Punch and Judy’s red-striped puppet booth has been popping up in Weymouth, Dorset, since 1880. Mark Poulton first saw the mayhem caused by hooked-nosed Mr Punch and his giant baton in the 1970s when he was four years old. He was transfixed and decided that when he grew up he would become a professor, the title bestowed upon a booth operator. In his teens he taught himself the necessary skills — sewing, woodcarving, sign-writing and how to run a show. After an apprenticeship of 16 years, he graduated to professorship with his own Weymouth pitch. It is one of just a handful of independent shows still operating.

But this year, the swazzle he uses to create Mr Punch’s distinctive squeal has stayed in his pocket. For the first time in peacetime Britain there’s no Punch and Judy on Weymouth beach. Professor Poulton has turned to crowdfunding to raise the money for it to return next year.

Saving Punch and Judy might not have the same cultural cachet as rescuing a Rembrandt for the nation, but in a 2006 public poll the couple were voted one of ‘England’s icons’. In 2009, Professor Poulton and Mr Punch were presented to the Queen on her official visit to Weymouth. Despite being much loved by the British, though, Mr Punch’s origins aren’t in Victorian English entertainment but 16th-century Italian commedia dell’arte. Punch derives from the Neapolitan stock character Pulcinella. Samuel Pepys recorded the first Punch in Britain on 9 May 1662 — a date now celebrated as Punch’s birthday — having seen an Italian showman perform in Covent Garden.

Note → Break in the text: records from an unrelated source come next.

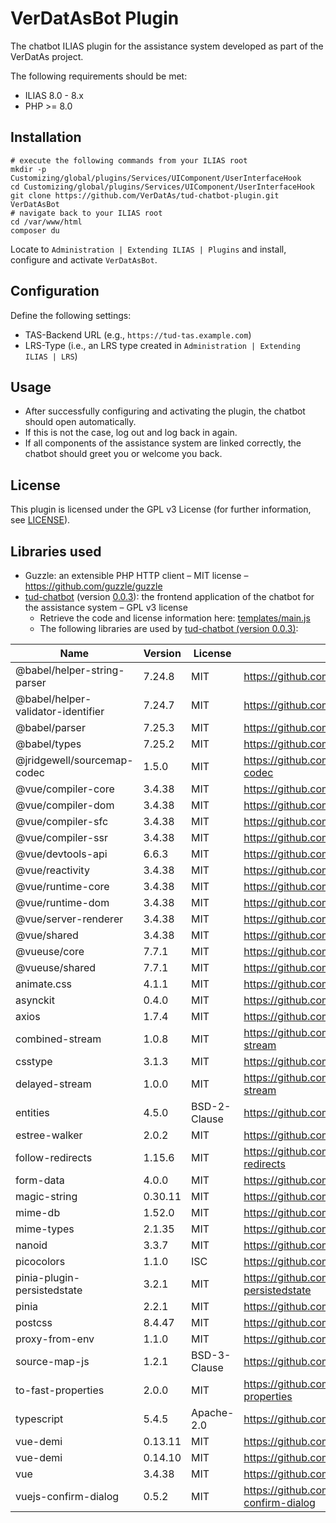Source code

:# VerDatAsBot Plugin

The chatbot ILIAS plugin for the assistance system developed as part of the VerDatAs project.

The following requirements should be met:

* ILIAS 8.0 - 8.x
* PHP >= 8.0

## Installation

``` shell
# execute the following commands from your ILIAS root
mkdir -p Customizing/global/plugins/Services/UIComponent/UserInterfaceHook
cd Customizing/global/plugins/Services/UIComponent/UserInterfaceHook
git clone https://github.com/VerDatAs/tud-chatbot-plugin.git VerDatAsBot
# navigate back to your ILIAS root
cd /var/www/html
composer du
```

Locate to `Administration | Extending ILIAS | Plugins` and install, configure and activate `VerDatAsBot`.

## Configuration

Define the following settings:

* TAS-Backend URL (e.g., `https://tud-tas.example.com`)
* LRS-Type (i.e., an LRS type created in `Administration | Extending ILIAS | LRS`)

## Usage

* After successfully configuring and activating the plugin, the chatbot should open automatically.
* If this is not the case, log out and log back in again.
* If all components of the assistance system are linked correctly, the chatbot should greet you or welcome you back.

## License

This plugin is licensed under the GPL v3 License (for further information, see [LICENSE](LICENSE)).

## Libraries used

* Guzzle: an extensible PHP HTTP client – MIT license – https://github.com/guzzle/guzzle
* [tud-chatbot](https://github.com/VerDatAs/tud-chatbot) (version [0.0.3](https://github.com/VerDatAs/tud-chatbot/releases/tag/0.0.3)): the frontend application of the chatbot for the assistance system – GPL v3 license
  * Retrieve the code and license information here: [templates/main.js](templates/main.js)
  * The following libraries are used by [tud-chatbot (version 0.0.3)](https://github.com/VerDatAs/tud-chatbot/releases/tag/0.0.3):

|    Name    |   Version  |   License  |     URL    |
| ---------- | ---------- | ---------- | ---------- |
| @babel/helper-string-parser | 7.24.8 | MIT | https://github.com/babel/babel |
| @babel/helper-validator-identifier | 7.24.7 | MIT | https://github.com/babel/babel |
| @babel/parser | 7.25.3 | MIT | https://github.com/babel/babel |
| @babel/types | 7.25.2 | MIT | https://github.com/babel/babel |
| @jridgewell/sourcemap-codec | 1.5.0 | MIT | https://github.com/jridgewell/sourcemap-codec |
| @vue/compiler-core | 3.4.38 | MIT | https://github.com/vuejs/core |
| @vue/compiler-dom | 3.4.38 | MIT | https://github.com/vuejs/core |
| @vue/compiler-sfc | 3.4.38 | MIT | https://github.com/vuejs/core |
| @vue/compiler-ssr | 3.4.38 | MIT | https://github.com/vuejs/core |
| @vue/devtools-api | 6.6.3 | MIT | https://github.com/vuejs/vue-devtools |
| @vue/reactivity | 3.4.38 | MIT | https://github.com/vuejs/core |
| @vue/runtime-core | 3.4.38 | MIT | https://github.com/vuejs/core |
| @vue/runtime-dom | 3.4.38 | MIT | https://github.com/vuejs/core |
| @vue/server-renderer | 3.4.38 | MIT | https://github.com/vuejs/core |
| @vue/shared | 3.4.38 | MIT | https://github.com/vuejs/core |
| @vueuse/core | 7.7.1 | MIT | https://github.com/vueuse/vueuse |
| @vueuse/shared | 7.7.1 | MIT | https://github.com/vueuse/vueuse |
| animate.css | 4.1.1 | MIT | https://github.com/animate-css/animate.css |
| asynckit | 0.4.0 | MIT | https://github.com/alexindigo/asynckit |
| axios | 1.7.4 | MIT | https://github.com/axios/axios |
| combined-stream | 1.0.8 | MIT | https://github.com/felixge/node-combined-stream |
| csstype | 3.1.3 | MIT | https://github.com/frenic/csstype |
| delayed-stream | 1.0.0 | MIT | https://github.com/felixge/node-delayed-stream |
| entities | 4.5.0 | BSD-2-Clause | https://github.com/fb55/entities |
| estree-walker | 2.0.2 | MIT | https://github.com/Rich-Harris/estree-walker |
| follow-redirects | 1.15.6 | MIT | https://github.com/follow-redirects/follow-redirects |
| form-data | 4.0.0 | MIT | https://github.com/form-data/form-data |
| magic-string | 0.30.11 | MIT | https://github.com/rich-harris/magic-string |
| mime-db | 1.52.0 | MIT | https://github.com/jshttp/mime-db |
| mime-types | 2.1.35 | MIT | https://github.com/jshttp/mime-types |
| nanoid | 3.3.7 | MIT | https://github.com/ai/nanoid |
| picocolors | 1.1.0 | ISC | https://github.com/alexeyraspopov/picocolors |
| pinia-plugin-persistedstate | 3.2.1 | MIT | https://github.com/prazdevs/pinia-plugin-persistedstate |
| pinia | 2.2.1 | MIT | https://github.com/vuejs/pinia |
| postcss | 8.4.47 | MIT | https://github.com/postcss/postcss |
| proxy-from-env | 1.1.0 | MIT | https://github.com/Rob--W/proxy-from-env |
| source-map-js | 1.2.1 | BSD-3-Clause | https://github.com/7rulnik/source-map-js |
| to-fast-properties | 2.0.0 | MIT | https://github.com/sindresorhus/to-fast-properties |
| typescript | 5.4.5 | Apache-2.0 | https://github.com/Microsoft/TypeScript |
| vue-demi | 0.13.11 | MIT | https://github.com/antfu/vue-demi |
| vue-demi | 0.14.10 | MIT | https://github.com/antfu/vue-demi |
| vue | 3.4.38 | MIT | https://github.com/vuejs/core |
| vuejs-confirm-dialog | 0.5.2 | MIT | https://github.com/harmyderoman/vuejs-confirm-dialog |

Pepys’s Punch and Judy were marionettes, soon replaced by glove puppets to enable Punch to clobber harder. Some see this not as an amusing account of marital strife but a tale that trivialised domestic abuse. It’s undeniably the story of a stick-swinging husband who assaults his wife and dashes their baby to the floor, only to escape justice for his violent deeds. Punch’s signature cry as each thump falls is: ‘That’s the way to do it!’

Even in the Victorian era, the performance had its protestors. Charles Dickens wrote in its defence: ‘I regard it as quite harmless in its influence, and as an outrageous joke which no one would think of regarding as an incentive to any kind of action or as a model for any kind of conduct.’

For Poulton, his puppet troupe is a treasure to be saved. ‘Weymouth is one of the only places you can still have a traditional day at the beach, from riding donkeys to seeing the Punch and Judy show,’ he says. Luckily for him, many agree, and his crowdfunder has already raised nearly £4,000.